State St Between Whitehall St and Battery Pl

As you would expect, the very tip of Manhattan can be a bit of a convoluted mess thanks to the 33 different streets all trying to terminate at the same spot. State Street tries to clean up that mess a bit by wrapping around and separating the Ferry Terminal and Battery Park from the street grid. "State" is just one of a number of names this road has; if you follow it up in either direction long enough you get Broadway on the west and Bowery on the east. If you were intent on doing it, you could actually start here at the tip of State Street and follow Broadway all the way up to Sleepy Hollow in Westchester County.

Right in the middle of all this activity are two very different buildings. Against the waterfront is the Staten Island Ferry Terminal. A new building, that I'll admit is pretty inviting, it also holds an entrance to the new South Ferry subway station. Across the street is a much more humble structure known as the James Watson House. Originally the home of Elizabeth Ann Seton – the first American-born saint – it's now a New York City Landmark. Looking absolutely dwarfed amongst the towering skyscrapers it reminds me a bit of The Little House by Virginia Lee Burton. In between both the ferry terminal and the humble hut is what appears to be an utter wasteland of construction. Embarrassingly, I have no clue what they're working on here.

Following the street around the bend, there isn't much of note. Of course there's the always-great Battery Park, which is one of my favorite places to walk around when I'm in this area. Across the way a series of rather anonymous buildings sit in a row.

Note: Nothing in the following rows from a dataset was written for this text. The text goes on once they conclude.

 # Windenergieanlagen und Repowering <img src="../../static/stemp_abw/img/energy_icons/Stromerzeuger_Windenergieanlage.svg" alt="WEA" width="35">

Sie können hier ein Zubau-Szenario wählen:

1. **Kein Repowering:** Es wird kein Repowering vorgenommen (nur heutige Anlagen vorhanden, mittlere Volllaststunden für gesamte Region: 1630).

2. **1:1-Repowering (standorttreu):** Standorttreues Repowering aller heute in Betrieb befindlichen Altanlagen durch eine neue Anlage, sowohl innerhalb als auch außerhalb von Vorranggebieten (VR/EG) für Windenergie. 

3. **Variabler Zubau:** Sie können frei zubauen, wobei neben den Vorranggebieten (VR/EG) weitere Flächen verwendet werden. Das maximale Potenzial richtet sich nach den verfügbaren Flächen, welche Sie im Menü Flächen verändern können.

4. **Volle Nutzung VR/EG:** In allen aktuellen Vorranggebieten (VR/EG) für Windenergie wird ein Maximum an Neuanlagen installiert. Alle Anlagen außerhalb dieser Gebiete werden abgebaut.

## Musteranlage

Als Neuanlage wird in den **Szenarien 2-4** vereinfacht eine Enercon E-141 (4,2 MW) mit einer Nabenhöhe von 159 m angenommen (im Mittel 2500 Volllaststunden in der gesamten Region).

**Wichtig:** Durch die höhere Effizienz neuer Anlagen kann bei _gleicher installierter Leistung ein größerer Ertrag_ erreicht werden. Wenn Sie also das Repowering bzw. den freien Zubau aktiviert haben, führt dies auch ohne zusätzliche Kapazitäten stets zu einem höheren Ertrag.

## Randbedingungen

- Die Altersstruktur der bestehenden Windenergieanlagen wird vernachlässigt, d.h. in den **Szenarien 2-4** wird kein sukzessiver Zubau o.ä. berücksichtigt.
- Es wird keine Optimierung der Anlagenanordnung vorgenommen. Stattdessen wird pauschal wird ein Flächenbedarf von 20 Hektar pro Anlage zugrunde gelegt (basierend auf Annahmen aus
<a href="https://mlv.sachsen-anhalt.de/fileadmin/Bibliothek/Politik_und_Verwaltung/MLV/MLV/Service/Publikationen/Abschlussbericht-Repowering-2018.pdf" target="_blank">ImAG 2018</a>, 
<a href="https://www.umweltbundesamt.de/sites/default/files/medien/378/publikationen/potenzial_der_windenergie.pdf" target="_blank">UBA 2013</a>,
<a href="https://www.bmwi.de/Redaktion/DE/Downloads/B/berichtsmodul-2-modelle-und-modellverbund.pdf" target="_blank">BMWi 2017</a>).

Making your way up to Battery Place (and the name change to Broadway) the US Custom House takes over the landscape. The beautiful Beaux-Arts building is well-known for its series of statues and architectural embellishments. Finished in 1907, the Custom House is actually one of only a few Government buildings constructed under the Tarsney Act which allowed private architects to design federal buildings. The act was repealed in 1913. One of the statues that line the front entrance can be seen on the cover of New York Changing, a book I've mentioned here before. Across from the Custom House a much smaller, but equally beautiful Bowling Green subway shelter sits all alone.